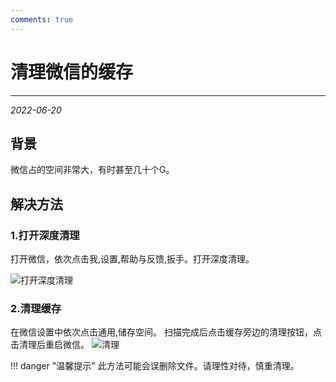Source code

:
 ```yaml
---
comments: true
---
```


# 清理微信的缓存

***

<em>2022-06-20</em>

## 背景

微信占的空间非常大，有时甚至几十个G。

## 解决方法

### 1.打开深度清理

打开微信，依次点击我,设置,帮助与反馈,扳手。打开深度清理。

![打开深度清理](https://blog.niaodtiantang.com/wp-content/uploads/2022/06/Stitch_20220614_183736_compressed-1024x520.jpg)

### 2.清理缓存

在微信设置中依次点击通用,储存空间。
扫描完成后点击缓存旁边的清理按钮，点击清理后重启微信。
![清理](https://blog.niaodtiantang.com/wp-content/uploads/2022/06/Stitch_20220614_183808_compressed-167x1024.jpg)

!!! danger "温馨提示"
    此方法可能会误删除文件。请理性对待，慎重清理。

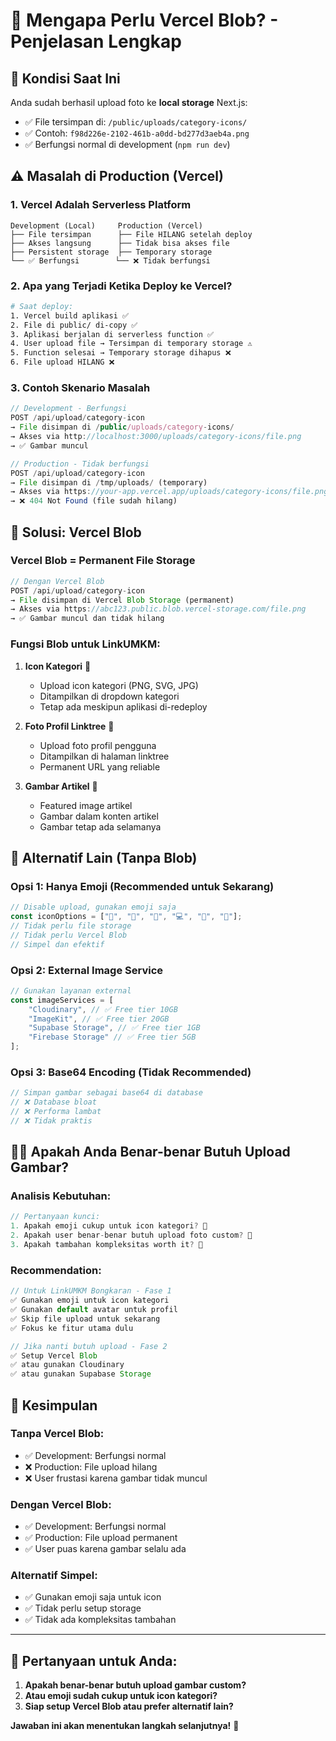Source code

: # 🤔 Mengapa Perlu Vercel Blob? - Penjelasan Lengkap

## 📁 Kondisi Saat Ini

Anda sudah berhasil upload foto ke **local storage** Next.js:

-   ✅ File tersimpan di: `/public/uploads/category-icons/`
-   ✅ Contoh: `f98d226e-2102-461b-a0dd-bd277d3aeb4a.png`
-   ✅ Berfungsi normal di development (`npm run dev`)

## ⚠️ Masalah di Production (Vercel)

### 1. **Vercel Adalah Serverless Platform**

```
Development (Local)     Production (Vercel)
├── File tersimpan      ├── File HILANG setelah deploy
├── Akses langsung      ├── Tidak bisa akses file
├── Persistent storage  ├── Temporary storage
└── ✅ Berfungsi        └── ❌ Tidak berfungsi
```

### 2. **Apa yang Terjadi Ketika Deploy ke Vercel?**

```bash
# Saat deploy:
1. Vercel build aplikasi ✅
2. File di public/ di-copy ✅
3. Aplikasi berjalan di serverless function ✅
4. User upload file → Tersimpan di temporary storage ⚠️
5. Function selesai → Temporary storage dihapus ❌
6. File upload HILANG ❌
```

### 3. **Contoh Skenario Masalah**

```javascript
// Development - Berfungsi
POST /api/upload/category-icon
→ File disimpan di /public/uploads/category-icons/
→ Akses via http://localhost:3000/uploads/category-icons/file.png
→ ✅ Gambar muncul

// Production - Tidak berfungsi
POST /api/upload/category-icon
→ File disimpan di /tmp/uploads/ (temporary)
→ Akses via https://your-app.vercel.app/uploads/category-icons/file.png
→ ❌ 404 Not Found (file sudah hilang)
```

## 🔧 Solusi: Vercel Blob

### **Vercel Blob = Permanent File Storage**

```javascript
// Dengan Vercel Blob
POST /api/upload/category-icon
→ File disimpan di Vercel Blob Storage (permanent)
→ Akses via https://abc123.public.blob.vercel-storage.com/file.png
→ ✅ Gambar muncul dan tidak hilang
```

### **Fungsi Blob untuk LinkUMKM:**

1. **Icon Kategori** 📂

    - Upload icon kategori (PNG, SVG, JPG)
    - Ditampilkan di dropdown kategori
    - Tetap ada meskipun aplikasi di-redeploy

2. **Foto Profil Linktree** 👤

    - Upload foto profil pengguna
    - Ditampilkan di halaman linktree
    - Permanent URL yang reliable

3. **Gambar Artikel** 📰
    - Featured image artikel
    - Gambar dalam konten artikel
    - Gambar tetap ada selamanya

## 🎯 Alternatif Lain (Tanpa Blob)

### **Opsi 1: Hanya Emoji (Recommended untuk Sekarang)**

```javascript
// Disable upload, gunakan emoji saja
const iconOptions = ["🏪", "🍔", "👕", "💻", "🎨", "📱"];
// Tidak perlu file storage
// Tidak perlu Vercel Blob
// Simpel dan efektif
```

### **Opsi 2: External Image Service**

```javascript
// Gunakan layanan external
const imageServices = [
    "Cloudinary", // ✅ Free tier 10GB
    "ImageKit", // ✅ Free tier 20GB
    "Supabase Storage", // ✅ Free tier 1GB
    "Firebase Storage" // ✅ Free tier 5GB
];
```

### **Opsi 3: Base64 Encoding** (Tidak Recommended)

```javascript
// Simpan gambar sebagai base64 di database
// ❌ Database bloat
// ❌ Performa lambat
// ❌ Tidak praktis
```

## 🤷‍♂️ Apakah Anda Benar-benar Butuh Upload Gambar?

### **Analisis Kebutuhan:**

```javascript
// Pertanyaan kunci:
1. Apakah emoji cukup untuk icon kategori? 🤔
2. Apakah user benar-benar butuh upload foto custom? 🤔
3. Apakah tambahan kompleksitas worth it? 🤔
```

### **Recommendation:**

```javascript
// Untuk LinkUMKM Bongkaran - Fase 1
✅ Gunakan emoji untuk icon kategori
✅ Gunakan default avatar untuk profil
✅ Skip file upload untuk sekarang
✅ Fokus ke fitur utama dulu

// Jika nanti butuh upload - Fase 2
✅ Setup Vercel Blob
✅ atau gunakan Cloudinary
✅ atau gunakan Supabase Storage
```

## 🎯 Kesimpulan

### **Tanpa Vercel Blob:**

-   ✅ Development: Berfungsi normal
-   ❌ Production: File upload hilang
-   ❌ User frustasi karena gambar tidak muncul

### **Dengan Vercel Blob:**

-   ✅ Development: Berfungsi normal
-   ✅ Production: File upload permanent
-   ✅ User puas karena gambar selalu ada

### **Alternatif Simpel:**

-   ✅ Gunakan emoji saja untuk icon
-   ✅ Tidak perlu setup storage
-   ✅ Tidak ada kompleksitas tambahan

---

## 🤔 Pertanyaan untuk Anda:

1. **Apakah benar-benar butuh upload gambar custom?**
2. **Atau emoji sudah cukup untuk icon kategori?**
3. **Siap setup Vercel Blob atau prefer alternatif lain?**

**Jawaban ini akan menentukan langkah selanjutnya!** 🚀
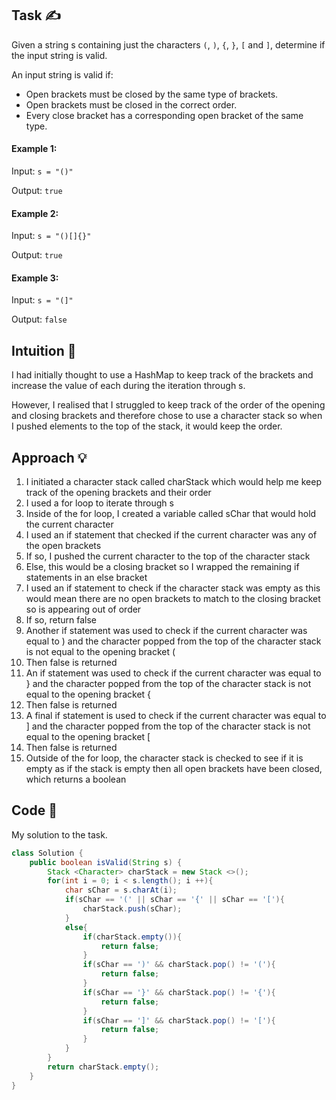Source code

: ## Task ✍
Given a string s containing just the characters ```(```, ```)```, ```{```, ```}```, ```[``` and ```]```, determine if the input string is valid.

An input string is valid if:

* Open brackets must be closed by the same type of brackets.
* Open brackets must be closed in the correct order.
* Every close bracket has a corresponding open bracket of the same type.

#### Example 1:
Input: ```s = "()"```

Output: ```true```

#### Example 2:
Input: ```s = "()[]{}"```

Output: ```true```

#### Example 3:
Input: ```s = "(]"```

Output: ```false```

## Intuition 💬
<!-- Describe your first thoughts on how to solve this problem. -->
I had initially thought to use a HashMap to keep track of the brackets and increase the value of each during the iteration through s.

However, I realised that I struggled to keep track of the order of the opening and closing brackets and therefore chose to use a character stack so when I pushed elements to the top of the stack, it would keep the order. 

## Approach 💡
<!-- Describe your approach to solving the problem. -->
1. I initiated a character stack called charStack which would help me keep track of the opening brackets and their order
2. I used a for loop to iterate through s
3. Inside of the for loop, I created a variable called sChar that would hold the current character
4. I used an if statement that checked if the current character was any of the open brackets
5. If so, I pushed the current character to the top of the character stack
6. Else, this would be a closing bracket so I wrapped the remaining if statements in an else bracket
7. I used an if statement to check if the character stack was empty as this would mean there are no open brackets to match to the closing bracket so is appearing out of order
8. If so, return false
9. Another if statement was used to check if the current character was equal to ) and the character popped from the top of the character stack is not equal to the opening bracket (
10. Then false is returned
11. An if statement was used to check if the current character was equal to } and the character popped from the top of the character stack is not equal to the opening bracket {
12. Then false is returned
13. A final if statement is used to check if the current character was equal to ] and the character popped from the top of the character stack is not equal to the opening bracket [
14. Then false is returned
15. Outside of the for loop, the character stack is checked to see if it is empty as if the stack is empty then all open brackets have been closed, which returns a boolean 

## Code 📝
My solution to the task.
```java
class Solution {
    public boolean isValid(String s) {
        Stack <Character> charStack = new Stack <>();
        for(int i = 0; i < s.length(); i ++){
            char sChar = s.charAt(i);
            if(sChar == '(' || sChar == '{' || sChar == '['){
                charStack.push(sChar);
            }
            else{
                if(charStack.empty()){
                    return false;
                }
                if(sChar == ')' && charStack.pop() != '('){
                    return false;
                }
                if(sChar == '}' && charStack.pop() != '{'){
                    return false;
                }
                if(sChar == ']' && charStack.pop() != '['){
                    return false;
                }
            }
        }
        return charStack.empty();
    }
}
```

◆ What you should do ◆
Give an exact copy of the lines above from the line with "3. Inside of" up to and including the line with "7. I used an", and leave everything else out.

◆ Task output ◆
3. Inside of the for loop, I created a variable called sChar that would hold the current character
4. I used an if statement that checked if the current character was any of the open brackets
5. If so, I pushed the current character to the top of the character stack
6. Else, this would be a closing bracket so I wrapped the remaining if statements in an else bracket
7. I used an if statement to check if the character stack was empty as this would mean there are no open brackets to match to the closing bracket so is appearing out of order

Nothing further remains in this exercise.